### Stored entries
-.-.-
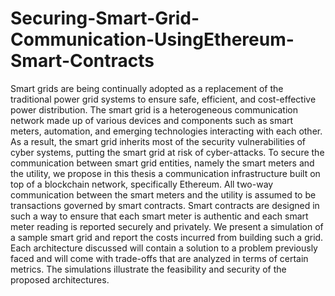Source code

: # Securing-Smart-Grid-Communication-UsingEthereum-Smart-Contracts
Smart grids are being continually adopted as a replacement of the traditional power grid systems to ensure safe, efficient, and cost-effective power distribution. The smart grid is a heterogeneous communication network made up of various devices and components such as smart meters, automation, and emerging technologies interacting with each other. As a result, the smart grid inherits most of the security vulnerabilities of cyber systems, putting the smart grid at risk of cyber-attacks. To secure the communication between smart grid entities, namely the smart meters and the utility, we propose in this thesis a communication infrastructure built on top of a blockchain network, specifically Ethereum. All two-way communication between the smart meters and the utility is assumed to be transactions governed by smart contracts. Smart contracts are designed in such a way to ensure that each smart meter is authentic and each smart meter reading is reported securely and privately. We present a simulation of a sample smart grid and report the costs incurred from building such a grid. Each architecture discussed will contain a solution to a problem previously faced and will come with trade-offs that are analyzed in terms of certain metrics. The simulations illustrate the feasibility and security of the proposed architectures. 

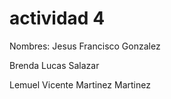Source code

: # actividad 4

Nombres: Jesus Francisco Gonzalez 
         
Brenda Lucas Salazar 

Lemuel Vicente Martinez Martinez
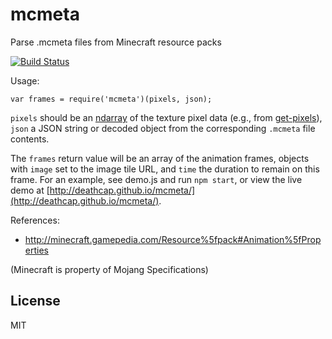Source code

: # mcmeta

Parse .mcmeta files from Minecraft resource packs

[![Build Status](https://travis-ci.org/deathcap/mcmeta.png)](https://travis-ci.org/deathcap/mcmeta)

Usage:
    
    var frames = require('mcmeta')(pixels, json);

`pixels` should be an [ndarray](https://github.com/mikolalysenko/ndarray) of the texture pixel
data (e.g., from [get-pixels](https://github.com/mikolalysenko/get-pixels)),
`json` a JSON string or decoded object from the corresponding `.mcmeta` file contents.

The `frames` return value will be an array of the animation frames, objects with
`image` set to the image tile URL, and `time` the duration to remain on this frame.
For an example, see demo.js and run `npm start`, or view the live demo at
[http://deathcap.github.io/mcmeta/](http://deathcap.github.io/mcmeta/).


References:

* http://minecraft.gamepedia.com/Resource%5fpack#Animation%5fProperties

(Minecraft is property of Mojang Specifications)

## License

MIT

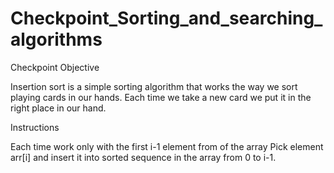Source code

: # Checkpoint_Sorting_and_searching_algorithms
Checkpoint Objective
 
Insertion sort is a simple sorting algorithm that works the way we sort playing cards in our hands. Each time we take a new card we put it in the right place in our hand. 

Instructions

Each time work only with the first i-1 element from of the array
Pick element arr[i] and insert it into sorted sequence in the array from 0 to i-1.
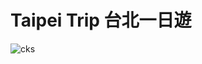 # Taipei Trip 台北一日遊
![cks](https://user-images.githubusercontent.com/92699251/168984861-c0e925cb-9a2e-492b-9e76-0c976d3133cd.jpg)
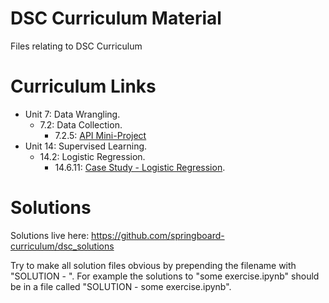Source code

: # DSC Curriculum Material
Files relating to DSC Curriculum

# Curriculum Links

- Unit 7: Data Wrangling.
  - 7.2: Data Collection.
    - 7.2.5: [API Mini-Project](/Data%20Wrangling/Data%20Collection/API%20Mini%20Project/)
- Unit 14: Supervised Learning.
  - 14.2: Logistic Regression.
    - 14.6.11: [Case Study - Logistic Regression](/Supervised%20Learning/Logistic%20Regression%20Case%20Study/).

# Solutions

Solutions live here: https://github.com/springboard-curriculum/dsc_solutions

Try to make all solution files obvious by prepending the filename with "SOLUTION - ". For example the solutions to "some exercise.ipynb" should be in a file called "SOLUTION - some exercise.ipynb".
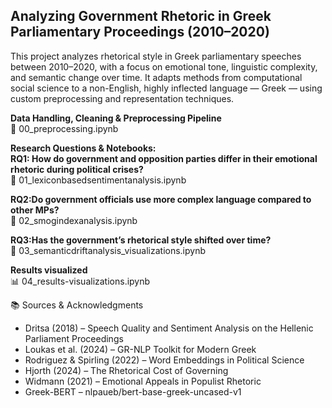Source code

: ## Analyzing Government Rhetoric in Greek Parliamentary Proceedings (2010–2020)

This project analyzes rhetorical style in Greek parliamentary speeches between 2010–2020, with a focus on emotional tone, linguistic complexity, and semantic change over time. It adapts methods from computational social science to a non-English, highly inflected language — Greek — using custom preprocessing and representation techniques.

**Data Handling, Cleaning & Preprocessing Pipeline**\
📙 00_preprocessing.ipynb

**Research Questions & Notebooks:**\
**RQ1: How do government and opposition parties differ in their emotional rhetoric during political crises?**\
📒 01_lexiconbasedsentimentanalysis.ipynb

**RQ2:Do government officials use more complex language compared to other MPs?**\
📒 02_smogindexanalysis.ipynb

**RQ3:Has the government’s rhetorical style shifted over time?**\
📒 03_semanticdriftanalysis_visualizations.ipynb

**Results visualized**\
📊 04_results-visualizations.ipynb

📚 Sources & Acknowledgments
- Dritsa (2018) – Speech Quality and Sentiment Analysis on the Hellenic Parliament Proceedings
- Loukas et al. (2024) – GR-NLP Toolkit for Modern Greek
- Rodriguez & Spirling (2022) – Word Embeddings in Political Science
- Hjorth (2024) – The Rhetorical Cost of Governing
- Widmann (2021) – Emotional Appeals in Populist Rhetoric
- Greek-BERT – nlpaueb/bert-base-greek-uncased-v1
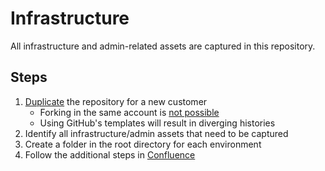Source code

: # Infrastructure
All infrastructure and admin-related assets are captured in this repository.  

## Steps
1. [Duplicate](https://docs.github.com/en/repositories/creating-and-managing-repositories/duplicating-a-repository) the repository for a new customer
    - Forking in the same account is [not possible](https://github.community/t/alternatives-to-forking-into-the-same-account/10200)
    - Using GitHub's templates will result in diverging histories
1. Identify all infrastructure/admin assets that need to be captured
1. Create a folder in the root directory for each environment
1. Follow the additional steps in [Confluence](https://ignitedata.atlassian.net/wiki/spaces/IDL/pages/2252537863/Asset+capture+-+Infrastructure)
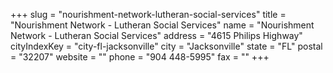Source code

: +++
slug = "nourishment-network-lutheran-social-services"
title = "Nourishment Network - Lutheran Social Services"
name = "Nourishment Network - Lutheran Social Services"
address = "4615 Philips Highway"
cityIndexKey = "city-fl-jacksonville"
city = "Jacksonville"
state = "FL"
postal = "32207"
website = ""
phone = "904 448-5995"
fax = ""
+++
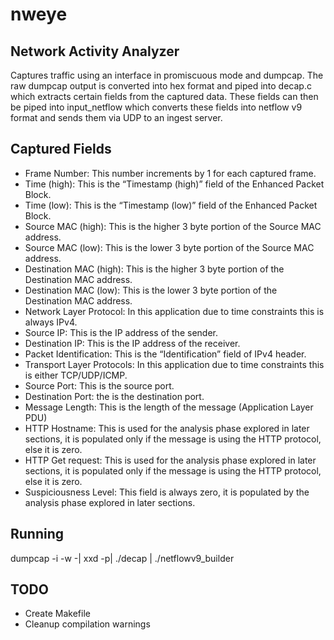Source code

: # nweye
## Network Activity Analyzer

Captures traffic using an interface in promiscuous mode and dumpcap. The raw dumpcap output is converted into hex format and piped into decap.c which extracts certain fields from the captured data. These fields can then be piped into input_netflow which converts these fields into netflow v9 format and sends them via UDP to an ingest server.

## Captured Fields
- Frame Number: This number increments by 1 for each captured frame.
- Time (high): This is the “Timestamp (high)” field of the Enhanced Packet Block.
- Time (low): This is the “Timestamp (low)” field of the Enhanced Packet Block.
- Source MAC (high): This is the higher 3 byte portion of the Source MAC address.
- Source MAC (low): This is the lower 3 byte portion of the Source MAC address.
- Destination MAC (high): This is the higher 3 byte portion of the Destination MAC address.
- Destination MAC (low): This is the lower 3 byte portion of the Destination MAC address.
- Network Layer Protocol: In this application due to time constraints this is always IPv4.
- Source IP: This is the IP address of the sender.
- Destination IP: This is the IP address of the receiver.
- Packet Identification: This is the “Identification” field of IPv4 header.
- Transport Layer Protocols: In this application due to time constraints this is either TCP/UDP/ICMP.
- Source Port: This is the source port.
- Destination Port: the is the destination port.
- Message Length: This is the length of the message (Application Layer PDU)
- HTTP Hostname: This is used for the analysis phase explored in later sections, it is populated only if the message
is using the HTTP protocol, else it is zero.
- HTTP Get request: This is used for the analysis phase explored in later sections, it is populated only if the
message is using the HTTP protocol, else it is zero.
- Suspiciousness Level: This field is always zero, it is populated by the analysis phase explored in later sections.

## Running 

dumpcap -i <interface> -w -| xxd -p| ./decap | ./netflowv9_builder

## TODO

- Create Makefile
- Cleanup compilation warnings
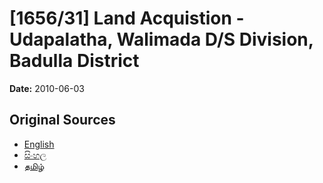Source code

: # [1656/31] Land Acquistion - Udapalatha, Walimada D/S Division, Badulla District

**Date:** 2010-06-03

## Original Sources

- [English](https://documents.gov.lk/view/extra-gazettes/2010/6/1656-31_E.pdf)
- [සිංහල](https://documents.gov.lk/view/extra-gazettes/2010/6/1656-31_S.pdf)
- [தமிழ்](https://documents.gov.lk/view/extra-gazettes/2010/6/1656-31_T.pdf)
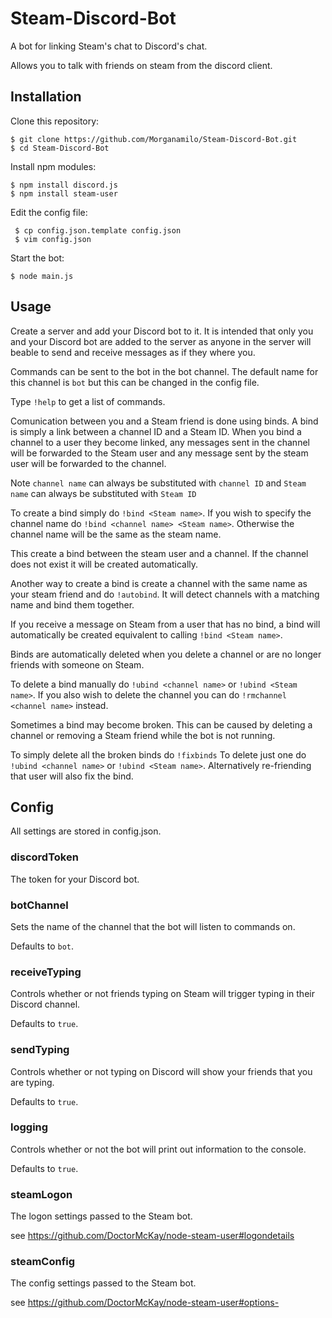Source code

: # Steam-Discord-Bot
A bot for linking Steam's chat to Discord's chat.

Allows you to talk with friends on steam from the discord client.

## Installation

Clone this repository:

    $ git clone https://github.com/Morganamilo/Steam-Discord-Bot.git
    $ cd Steam-Discord-Bot
    
Install npm modules:

    $ npm install discord.js
    $ npm install steam-user
    
Edit the config file:

     $ cp config.json.template config.json
     $ vim config.json
     
Start the bot:

    $ node main.js

## Usage

Create a server and add your Discord bot to it. It is intended that only you and your Discord bot are added to the server as anyone in the server will beable to send and receive messages as if they where you.

Commands can be sent to the bot in the bot channel. The default name for this channel is `bot` but this can be changed in the config file.

Type `!help` to get a list of commands.

Comunication between you and a Steam friend is done using binds. A bind is simply a link between a channel ID and a Steam ID. When you bind a channel to a user they become linked, any messages sent in the channel will be forwarded to the Steam user and any message sent by the steam user will be forwarded to the channel.

Note `channel name` can always be substituted with `channel ID` and `Steam name` can always be substituted with `Steam ID`

To create a bind simply do `!bind <Steam name>`. If you wish to specify the channel name do `!bind <channel name> <Steam name>`. Otherwise the channel name will be the same as the steam name.

This create a bind between the steam user and a channel. If the channel does not exist it will be created automatically.

Another way to create a bind is create a channel with the same name as your steam friend and do `!autobind`. It will detect channels with a matching name and bind them together.

If you receive a message on Steam from a user that has no bind, a bind will automatically be created equivalent to calling `!bind <Steam name>`.

Binds are automatically deleted when you delete a channel or are no longer friends with someone on Steam.

To delete a bind manually do `!ubind <channel name>` or `!ubind <Steam name>`. If you also wish to delete the channel you can do `!rmchannel <channel name>` instead.

Sometimes a bind may become broken. This can be caused by deleting a channel or removing a Steam friend while the bot is not running.

To simply delete all the broken binds do `!fixbinds` To delete just one do `!ubind <channel name>` or `!ubind <Steam name>`. Alternatively re-friending that user will also fix the bind.

## Config

All settings are stored in config.json.

### discordToken

The token for your Discord bot.

### botChannel

Sets the name of the channel that the bot will listen to commands on.

Defaults to `bot`.

### receiveTyping

Controls whether or not friends typing on Steam will trigger typing in their Discord channel.

Defaults to `true`.

### sendTyping

Controls whether or not typing on Discord will show your friends that you are typing.

Defaults to `true`.

### logging

Controls whether or not the bot will print out information to the console.

Defaults to `true`.

### steamLogon

The logon settings passed to the Steam bot.

see https://github.com/DoctorMcKay/node-steam-user#logondetails

### steamConfig

The config settings passed to the Steam bot.

see https://github.com/DoctorMcKay/node-steam-user#options-
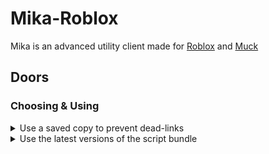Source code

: # Mika-Roblox
Mika is an advanced utility client made for [Roblox](https://github.com/klashdevelopment/Mika-Roblox) and [Muck](https://github.com/klashdevelopment/Mika)

## Doors
### Choosing & Using
<details>
<summary>Use a saved copy to prevent dead-links</summary>

Simply head over to the [Saved Copy Loaders](https://github.com/klashdevelopment/Mika-Roblox/tree/main/loaders/doors/Saved%20Copies) and pick the latest one.
Then, add this into your scripting software and load it up!<br>

| Pros      | Cons |
| ----------- | ----------- |
| Prevents deadlinks      | You will have to manually update it every time it updates.       |
| Code will not be modified   | If the game releases an anticheat for this version, you may be at risk of getting banned.        |
</details>
<details>
  
<summary>Use the latest versions of the script bundle</summary>

Simply head over to the [one main Loader](https://github.com/klashdevelopment/Mika-Roblox/tree/main/loaders/doors/Loader.lua).
Then, add this into your scripting software and load it up!
  
  
| Pros      | Cons |
| ----------- | ----------- |
| Always recive the latest version.      | If the link changes, you will get a deadlink.       |
| Recive the latest bypasses.   | Features may be removed in future updates.        |
</details>
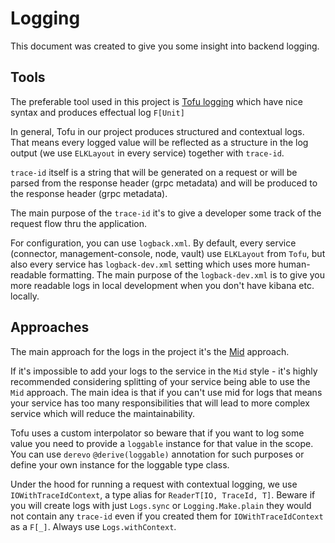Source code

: # Logging

This document was created to give you some insight into backend logging.

## Tools

The preferable tool used in this project is [Tofu logging](https://docs.tofu.tf/docs/tofu.logging.home)
which have nice syntax and produces effectual log `F[Unit]`

In general, Tofu in our project produces structured and contextual logs.
That means every logged value will be reflected as a structure in the log output (we use `ELKLayout` in every service)
together with `trace-id`.

`trace-id` itself is a string that will be generated on a request or will be parsed from the response header (grpc metadata)
and will be produced to the response header (grpc metadata).

The main purpose of the `trace-id` it's to give a developer some track of the request flow thru the application.


For configuration, you can use `logback.xml`. By default, every service (connector, management-console, node, vault)
use `ELKLayout` from `Tofu`, but also every service has `logback-dev.xml` setting which uses more human-readable formatting.
The main purpose of the `logback-dev.xml` is to give you more readable logs in local development when you don't have kibana etc. locally.


## Approaches

The main approach for the logs in the project it's the [Mid](https://docs.tofu.tf/docs/mid) approach.

If it's impossible to add your logs to the service in the `Mid` style - it's highly recommended considering
splitting of your service being able to use the `Mid` approach. The main idea is that if you can't use mid for logs that means
your service has too many responsibilities that will lead to more complex service which will reduce the maintainability.

Tofu uses a custom interpolator so beware that if you want to log some value you need to provide a `loggable` 
instance for that value in the scope. You can use `derevo` `@derive(loggable)` annotation for such purposes or define
your own
instance for the loggable type class.

Under the hood for running a request with contextual logging, we use `IOWithTraceIdContext`, a type
alias for `ReaderT[IO, TraceId, T]`. Beware if you will create logs with just `Logs.sync` or `Logging.Make.plain`
they would not contain any `trace-id` even if you created them for `IOWithTraceIdContext` as a `F[_]`. Always use
`Logs.withContext`.
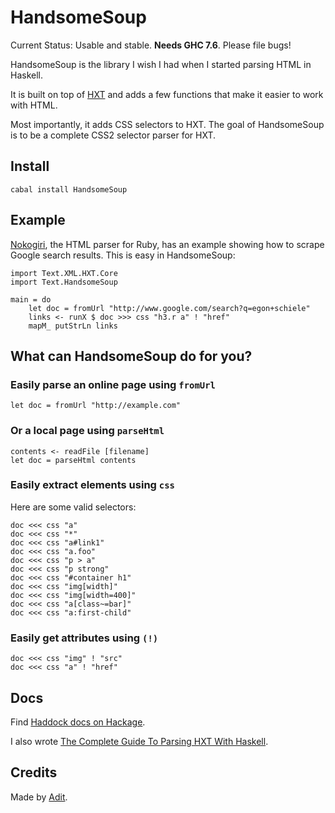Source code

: # HandsomeSoup

Current Status: Usable and stable. **Needs GHC 7.6**. Please file bugs!

HandsomeSoup is the library I wish I had when I started parsing HTML in Haskell.

It is built on top of [HXT](http://www.fh-wedel.de/~si/HXmlToolbox/) and adds a few functions that make it easier to work with HTML.

Most importantly, it adds CSS selectors to HXT. The goal of HandsomeSoup is to be a complete CSS2 selector parser for HXT.

## Install

    cabal install HandsomeSoup

## Example

[Nokogiri](http://nokogiri.org/), the HTML parser for Ruby, has an example showing how to scrape Google search results. This is easy in HandsomeSoup:

    import Text.XML.HXT.Core
    import Text.HandsomeSoup
    
    main = do
        let doc = fromUrl "http://www.google.com/search?q=egon+schiele"
        links <- runX $ doc >>> css "h3.r a" ! "href"
        mapM_ putStrLn links

## What can HandsomeSoup do for you?

### Easily parse an online page using `fromUrl`

    let doc = fromUrl "http://example.com"

### Or a local page using `parseHtml`

    contents <- readFile [filename]
    let doc = parseHtml contents

### Easily extract elements using `css`

Here are some valid selectors:

    doc <<< css "a"
    doc <<< css "*"
    doc <<< css "a#link1"
    doc <<< css "a.foo"
    doc <<< css "p > a"
    doc <<< css "p strong"
    doc <<< css "#container h1"
    doc <<< css "img[width]"
    doc <<< css "img[width=400]"
    doc <<< css "a[class~=bar]"
    doc <<< css "a:first-child"

### Easily get attributes using `(!)`

    doc <<< css "img" ! "src"
    doc <<< css "a" ! "href"

## Docs

Find [Haddock docs on Hackage](http://hackage.haskell.org/package/HandsomeSoup).

I also wrote [The Complete Guide To Parsing HXT With Haskell](http://adit.io/posts/2012-04-14-working_with_HTML_in_haskell.html).

## Credits

Made by [Adit](http://adit.io).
-.-.-
Return the lines above that include the string "deathcap".

[![Build Status](https://travis-ci.org/deathcap/mcmeta.png)](https://travis-ci.org/deathcap/mcmeta)
[http://deathcap.github.io/mcmeta/](http://deathcap.github.io/mcmeta/).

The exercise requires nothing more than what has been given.